* **AIM OF THE EXERCISE**
Pictures aside, write out the data exactly as it reads.

* **SOURCE INFORMATION**
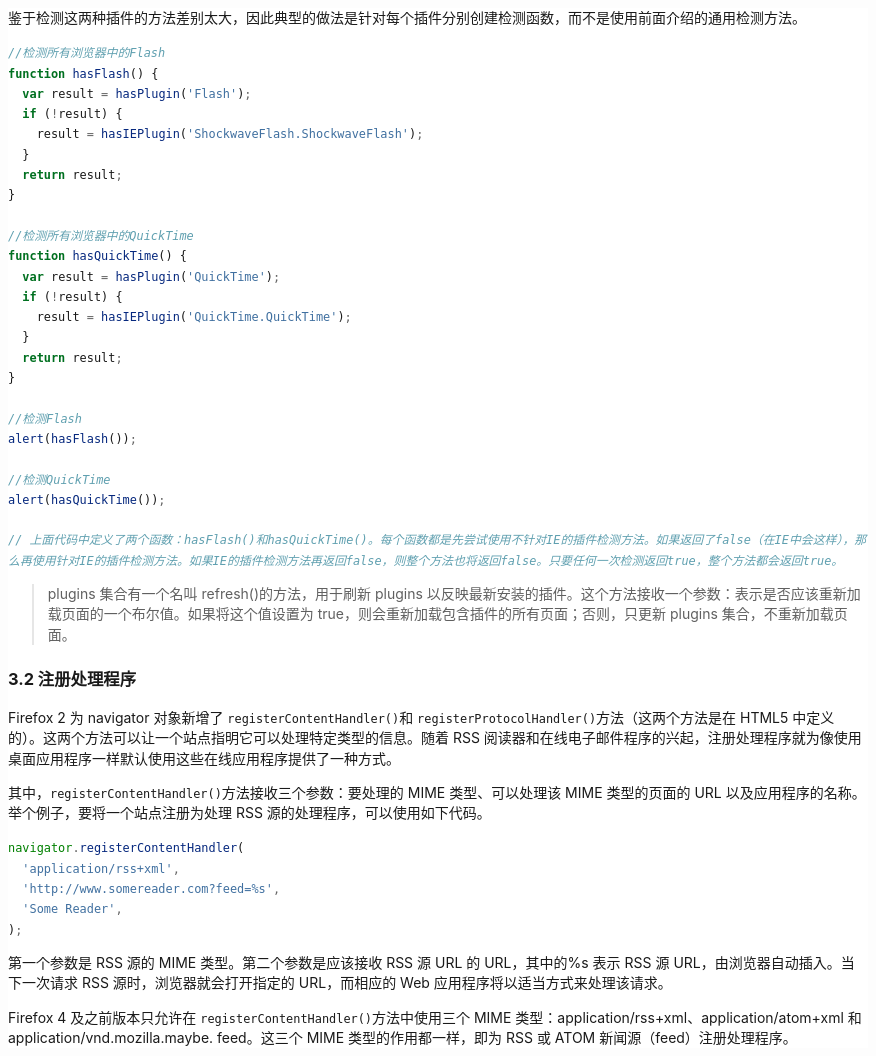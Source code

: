 鉴于检测这两种插件的方法差别太大，因此典型的做法是针对每个插件分别创建检测函数，而不是使用前面介绍的通用检测方法。

```js
//检测所有浏览器中的Flash
function hasFlash() {
  var result = hasPlugin('Flash');
  if (!result) {
    result = hasIEPlugin('ShockwaveFlash.ShockwaveFlash');
  }
  return result;
}

//检测所有浏览器中的QuickTime
function hasQuickTime() {
  var result = hasPlugin('QuickTime');
  if (!result) {
    result = hasIEPlugin('QuickTime.QuickTime');
  }
  return result;
}

//检测Flash
alert(hasFlash());

//检测QuickTime
alert(hasQuickTime());

// 上面代码中定义了两个函数：hasFlash()和hasQuickTime()。每个函数都是先尝试使用不针对IE的插件检测方法。如果返回了false（在IE中会这样），那么再使用针对IE的插件检测方法。如果IE的插件检测方法再返回false，则整个方法也将返回false。只要任何一次检测返回true，整个方法都会返回true。
```

> plugins 集合有一个名叫 refresh()的方法，用于刷新 plugins 以反映最新安装的插件。这个方法接收一个参数：表示是否应该重新加载页面的一个布尔值。如果将这个值设置为 true，则会重新加载包含插件的所有页面；否则，只更新 plugins 集合，不重新加载页面。

### 3.2 注册处理程序

Firefox 2 为 navigator 对象新增了 `registerContentHandler()`和 `registerProtocolHandler()`方法（这两个方法是在 HTML5 中定义的）。这两个方法可以让一个站点指明它可以处理特定类型的信息。随着 RSS 阅读器和在线电子邮件程序的兴起，注册处理程序就为像使用桌面应用程序一样默认使用这些在线应用程序提供了一种方式。

其中，`registerContentHandler()`方法接收三个参数：要处理的 MIME 类型、可以处理该 MIME 类型的页面的 URL 以及应用程序的名称。举个例子，要将一个站点注册为处理 RSS 源的处理程序，可以使用如下代码。

```js
navigator.registerContentHandler(
  'application/rss+xml',
  'http://www.somereader.com?feed=%s',
  'Some Reader',
);
```

第一个参数是 RSS 源的 MIME 类型。第二个参数是应该接收 RSS 源 URL 的 URL，其中的%s 表示 RSS 源 URL，由浏览器自动插入。当下一次请求 RSS 源时，浏览器就会打开指定的 URL，而相应的 Web 应用程序将以适当方式来处理该请求。

Firefox 4 及之前版本只允许在 `registerContentHandler()`方法中使用三个 MIME 类型：application/rss+xml、application/atom+xml 和 application/vnd.mozilla.maybe. feed。这三个 MIME 类型的作用都一样，即为 RSS 或 ATOM 新闻源（feed）注册处理程序。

* **SOLUTION**
Source code

: 鉴于检测这两种插件的方法差别太大，因此典型的做法是针对每个插件分别创建检测函数，而不是使用前面介绍的通用检测方法。

```js
//检测所有浏览器中的Flash
function hasFlash() {
  var result = hasPlugin('Flash');
  if (!result) {
    result = hasIEPlugin('ShockwaveFlash.ShockwaveFlash');
  }
  return result;
}

//检测所有浏览器中的QuickTime
function hasQuickTime() {
  var result = hasPlugin('QuickTime');
  if (!result) {
    result = hasIEPlugin('QuickTime.QuickTime');
  }
  return result;
}

//检测Flash
alert(hasFlash());

//检测QuickTime
alert(hasQuickTime());

// 上面代码中定义了两个函数：hasFlash()和hasQuickTime()。每个函数都是先尝试使用不针对IE的插件检测方法。如果返回了false（在IE中会这样），那么再使用针对IE的插件检测方法。如果IE的插件检测方法再返回false，则整个方法也将返回false。只要任何一次检测返回true，整个方法都会返回true。
```

> plugins 集合有一个名叫 refresh()的方法，用于刷新 plugins 以反映最新安装的插件。这个方法接收一个参数：表示是否应该重新加载页面的一个布尔值。如果将这个值设置为 true，则会重新加载包含插件的所有页面；否则，只更新 plugins 集合，不重新加载页面。

### 3.2 注册处理程序

Firefox 2 为 navigator 对象新增了 `registerContentHandler()`和 `registerProtocolHandler()`方法（这两个方法是在 HTML5 中定义的）。这两个方法可以让一个站点指明它可以处理特定类型的信息。随着 RSS 阅读器和在线电子邮件程序的兴起，注册处理程序就为像使用桌面应用程序一样默认使用这些在线应用程序提供了一种方式。

其中，`registerContentHandler()`方法接收三个参数：要处理的 MIME 类型、可以处理该 MIME 类型的页面的 URL 以及应用程序的名称。举个例子，要将一个站点注册为处理 RSS 源的处理程序，可以使用如下代码。

```js
navigator.registerContentHandler(
  'application/rss+xml',
  'http://www.somereader.com?feed=%s',
  'Some Reader',
);
```

第一个参数是 RSS 源的 MIME 类型。第二个参数是应该接收 RSS 源 URL 的 URL，其中的%s 表示 RSS 源 URL，由浏览器自动插入。当下一次请求 RSS 源时，浏览器就会打开指定的 URL，而相应的 Web 应用程序将以适当方式来处理该请求。

Firefox 4 及之前版本只允许在 `registerContentHandler()`方法中使用三个 MIME 类型：application/rss+xml、application/atom+xml 和 application/vnd.mozilla.maybe. feed。这三个 MIME 类型的作用都一样，即为 RSS 或 ATOM 新闻源（feed）注册处理程序。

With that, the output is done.